After that, logₐb = logₓb / logₓa Let's start with something simple.
b = b
We can turn the left-hand side b into a^(logₐb) using the first property.
a^(logₐb) = b
Then, we take the logarithm of both sides, with a new variable x as a base.
logₓa^(logₐb) = logₓb
Using the previous property, we can take the exponent out and turn it into a coefficient!
logₐb ⋅ logₓa = logₓb
With some basic algebra, we can turn this into the expression we started with! This has been, indeed, fact-checked by real math patriots.

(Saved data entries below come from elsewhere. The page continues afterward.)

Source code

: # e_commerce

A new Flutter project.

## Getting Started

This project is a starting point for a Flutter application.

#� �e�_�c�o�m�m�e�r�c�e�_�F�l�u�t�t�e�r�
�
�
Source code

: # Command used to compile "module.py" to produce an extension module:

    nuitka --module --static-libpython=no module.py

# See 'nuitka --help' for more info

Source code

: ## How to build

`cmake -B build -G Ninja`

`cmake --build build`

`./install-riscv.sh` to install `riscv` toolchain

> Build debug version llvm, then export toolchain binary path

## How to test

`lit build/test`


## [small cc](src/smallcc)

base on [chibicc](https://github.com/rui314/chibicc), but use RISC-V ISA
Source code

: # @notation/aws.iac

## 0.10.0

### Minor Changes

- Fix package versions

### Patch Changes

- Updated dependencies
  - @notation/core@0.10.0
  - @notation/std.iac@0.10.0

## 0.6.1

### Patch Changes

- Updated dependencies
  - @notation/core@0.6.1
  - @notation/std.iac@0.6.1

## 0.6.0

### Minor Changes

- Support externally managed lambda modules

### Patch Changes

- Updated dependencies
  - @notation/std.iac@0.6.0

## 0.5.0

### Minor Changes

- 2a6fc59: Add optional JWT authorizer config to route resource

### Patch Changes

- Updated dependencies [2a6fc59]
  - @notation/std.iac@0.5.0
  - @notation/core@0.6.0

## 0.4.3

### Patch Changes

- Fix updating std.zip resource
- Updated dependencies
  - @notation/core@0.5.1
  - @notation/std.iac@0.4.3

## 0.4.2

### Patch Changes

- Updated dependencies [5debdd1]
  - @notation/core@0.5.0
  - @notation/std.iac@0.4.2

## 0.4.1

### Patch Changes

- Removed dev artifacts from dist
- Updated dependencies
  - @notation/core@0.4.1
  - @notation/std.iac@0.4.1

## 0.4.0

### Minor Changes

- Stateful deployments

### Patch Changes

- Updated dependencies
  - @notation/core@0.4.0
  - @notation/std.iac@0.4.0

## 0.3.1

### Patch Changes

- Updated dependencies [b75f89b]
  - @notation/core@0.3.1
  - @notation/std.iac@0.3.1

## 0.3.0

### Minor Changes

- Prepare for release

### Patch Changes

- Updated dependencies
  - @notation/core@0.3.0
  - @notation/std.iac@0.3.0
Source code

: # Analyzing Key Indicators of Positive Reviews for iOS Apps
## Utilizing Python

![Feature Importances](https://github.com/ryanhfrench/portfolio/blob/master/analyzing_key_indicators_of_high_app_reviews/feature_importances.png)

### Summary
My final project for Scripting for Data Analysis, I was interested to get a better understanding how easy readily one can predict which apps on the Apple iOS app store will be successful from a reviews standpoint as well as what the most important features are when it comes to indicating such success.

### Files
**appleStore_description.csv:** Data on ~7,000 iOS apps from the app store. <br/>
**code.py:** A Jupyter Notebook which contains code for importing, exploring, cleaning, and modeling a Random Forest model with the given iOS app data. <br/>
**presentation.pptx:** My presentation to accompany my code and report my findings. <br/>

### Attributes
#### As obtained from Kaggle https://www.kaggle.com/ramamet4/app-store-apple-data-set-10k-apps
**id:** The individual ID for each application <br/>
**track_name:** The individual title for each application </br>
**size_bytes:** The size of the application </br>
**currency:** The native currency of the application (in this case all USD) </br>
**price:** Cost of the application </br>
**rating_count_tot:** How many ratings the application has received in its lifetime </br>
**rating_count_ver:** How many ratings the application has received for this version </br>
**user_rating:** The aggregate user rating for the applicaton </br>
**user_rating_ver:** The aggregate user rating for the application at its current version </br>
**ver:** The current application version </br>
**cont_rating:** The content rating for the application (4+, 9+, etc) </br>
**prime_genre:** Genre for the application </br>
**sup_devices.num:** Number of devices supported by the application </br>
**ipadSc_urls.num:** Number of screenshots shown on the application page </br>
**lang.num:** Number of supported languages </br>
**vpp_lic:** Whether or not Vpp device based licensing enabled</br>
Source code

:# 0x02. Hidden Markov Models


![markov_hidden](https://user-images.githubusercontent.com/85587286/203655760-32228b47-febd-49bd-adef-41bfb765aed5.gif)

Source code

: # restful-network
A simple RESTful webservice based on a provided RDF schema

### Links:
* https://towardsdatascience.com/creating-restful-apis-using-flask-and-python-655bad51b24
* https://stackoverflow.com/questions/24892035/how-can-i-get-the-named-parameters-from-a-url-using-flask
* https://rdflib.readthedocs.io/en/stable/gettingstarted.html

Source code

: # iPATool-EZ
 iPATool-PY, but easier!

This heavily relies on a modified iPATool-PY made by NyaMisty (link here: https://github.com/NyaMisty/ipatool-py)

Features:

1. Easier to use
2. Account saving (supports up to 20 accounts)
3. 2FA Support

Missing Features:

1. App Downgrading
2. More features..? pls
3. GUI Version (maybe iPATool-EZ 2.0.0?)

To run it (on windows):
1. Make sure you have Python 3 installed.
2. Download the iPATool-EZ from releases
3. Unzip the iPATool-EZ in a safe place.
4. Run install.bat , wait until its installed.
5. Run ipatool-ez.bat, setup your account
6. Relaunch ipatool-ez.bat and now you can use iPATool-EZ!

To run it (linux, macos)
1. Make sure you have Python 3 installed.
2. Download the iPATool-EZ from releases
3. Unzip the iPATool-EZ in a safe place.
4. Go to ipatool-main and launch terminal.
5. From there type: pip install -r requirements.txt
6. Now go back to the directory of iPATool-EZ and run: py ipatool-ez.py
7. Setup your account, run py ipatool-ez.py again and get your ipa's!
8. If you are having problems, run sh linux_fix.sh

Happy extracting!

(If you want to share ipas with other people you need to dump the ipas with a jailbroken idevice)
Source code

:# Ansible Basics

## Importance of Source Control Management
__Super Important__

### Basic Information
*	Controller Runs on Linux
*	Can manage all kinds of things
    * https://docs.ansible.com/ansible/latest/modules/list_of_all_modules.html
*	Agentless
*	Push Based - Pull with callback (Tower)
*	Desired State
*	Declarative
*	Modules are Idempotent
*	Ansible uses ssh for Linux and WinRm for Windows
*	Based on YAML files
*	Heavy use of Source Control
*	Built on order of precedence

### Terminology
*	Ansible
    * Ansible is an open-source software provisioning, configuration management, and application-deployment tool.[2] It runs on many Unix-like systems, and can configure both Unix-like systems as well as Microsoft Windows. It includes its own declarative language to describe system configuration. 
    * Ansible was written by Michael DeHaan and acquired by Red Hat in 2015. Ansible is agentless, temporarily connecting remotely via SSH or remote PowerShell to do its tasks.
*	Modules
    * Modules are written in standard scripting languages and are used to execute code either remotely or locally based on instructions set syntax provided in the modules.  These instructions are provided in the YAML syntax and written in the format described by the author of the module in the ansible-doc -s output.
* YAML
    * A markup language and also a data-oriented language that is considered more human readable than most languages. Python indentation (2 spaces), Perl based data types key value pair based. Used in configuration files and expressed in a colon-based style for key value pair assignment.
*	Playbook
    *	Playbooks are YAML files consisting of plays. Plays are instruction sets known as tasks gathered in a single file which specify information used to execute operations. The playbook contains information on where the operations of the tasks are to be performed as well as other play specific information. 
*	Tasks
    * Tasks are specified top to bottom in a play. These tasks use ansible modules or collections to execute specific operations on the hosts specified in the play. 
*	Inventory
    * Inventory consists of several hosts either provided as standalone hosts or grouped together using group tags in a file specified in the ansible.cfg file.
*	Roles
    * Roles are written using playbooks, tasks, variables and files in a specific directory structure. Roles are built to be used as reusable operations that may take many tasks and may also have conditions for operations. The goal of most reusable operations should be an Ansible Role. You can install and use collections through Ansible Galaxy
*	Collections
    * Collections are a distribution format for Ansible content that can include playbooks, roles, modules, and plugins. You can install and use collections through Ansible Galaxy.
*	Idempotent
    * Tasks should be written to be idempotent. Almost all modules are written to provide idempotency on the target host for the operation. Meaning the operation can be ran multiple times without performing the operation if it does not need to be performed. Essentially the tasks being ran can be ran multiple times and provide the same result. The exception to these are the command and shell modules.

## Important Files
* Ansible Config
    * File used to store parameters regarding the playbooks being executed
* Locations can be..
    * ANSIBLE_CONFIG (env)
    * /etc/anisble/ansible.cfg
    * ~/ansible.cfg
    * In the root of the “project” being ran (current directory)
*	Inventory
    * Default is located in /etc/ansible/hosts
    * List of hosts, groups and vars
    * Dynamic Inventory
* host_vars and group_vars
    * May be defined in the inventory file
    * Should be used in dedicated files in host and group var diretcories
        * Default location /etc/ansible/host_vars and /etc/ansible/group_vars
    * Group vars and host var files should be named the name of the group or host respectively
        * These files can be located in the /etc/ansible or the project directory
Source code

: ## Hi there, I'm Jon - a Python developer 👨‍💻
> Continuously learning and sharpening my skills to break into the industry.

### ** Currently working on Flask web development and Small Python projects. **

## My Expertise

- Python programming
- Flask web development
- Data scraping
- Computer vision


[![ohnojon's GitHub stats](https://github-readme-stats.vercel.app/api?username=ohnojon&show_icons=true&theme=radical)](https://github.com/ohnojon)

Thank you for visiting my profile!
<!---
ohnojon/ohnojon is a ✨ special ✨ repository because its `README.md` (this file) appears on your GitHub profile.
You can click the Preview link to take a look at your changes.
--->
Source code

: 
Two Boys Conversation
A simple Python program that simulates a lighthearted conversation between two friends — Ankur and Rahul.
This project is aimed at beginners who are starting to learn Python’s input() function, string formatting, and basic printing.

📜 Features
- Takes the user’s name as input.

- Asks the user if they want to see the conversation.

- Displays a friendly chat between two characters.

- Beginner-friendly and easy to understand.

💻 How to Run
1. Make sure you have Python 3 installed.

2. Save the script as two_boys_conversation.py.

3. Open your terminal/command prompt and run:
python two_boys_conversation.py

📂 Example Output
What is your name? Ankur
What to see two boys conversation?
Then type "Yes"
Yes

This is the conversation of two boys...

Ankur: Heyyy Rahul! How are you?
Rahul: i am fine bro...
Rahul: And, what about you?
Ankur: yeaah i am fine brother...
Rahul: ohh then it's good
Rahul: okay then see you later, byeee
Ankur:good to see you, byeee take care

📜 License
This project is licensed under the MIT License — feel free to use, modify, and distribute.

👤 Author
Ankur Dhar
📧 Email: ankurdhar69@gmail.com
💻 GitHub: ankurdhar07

Finally, logᵤ‸ᵥ(mⁿ) = n/v⋅logᵤm
To prove this property, we need to use the previous property. We can put our base and value (inside the L.H.S. logarithm) into two logarithms with base a, a sort of... "dummy" variable.
logᵤ‸ᵥ(mⁿ) = logₐ(mⁿ) / logₐ(uᵛ) We can then take the n and v out so they become coefficients.
logᵤ‸ᵥ(mⁿ) = (n⋅logₐm) / (v⋅logₐu) logᵤ‸ᵥ(mⁿ) = (n/v)⋅(logₐm / logₐu) Using the previous property once again, we can simplify (logₐm / logₐu) into logᵤm!
logᵤ‸ᵥ(mⁿ) = (n/v)⋅(logᵤm)
Hence, the property is proven!
That's all I have for today! I think this might be my longest post in Peridot haha. Oh yeah, Ken requested this post. Anyway, I hope you guys enjoyed reading it!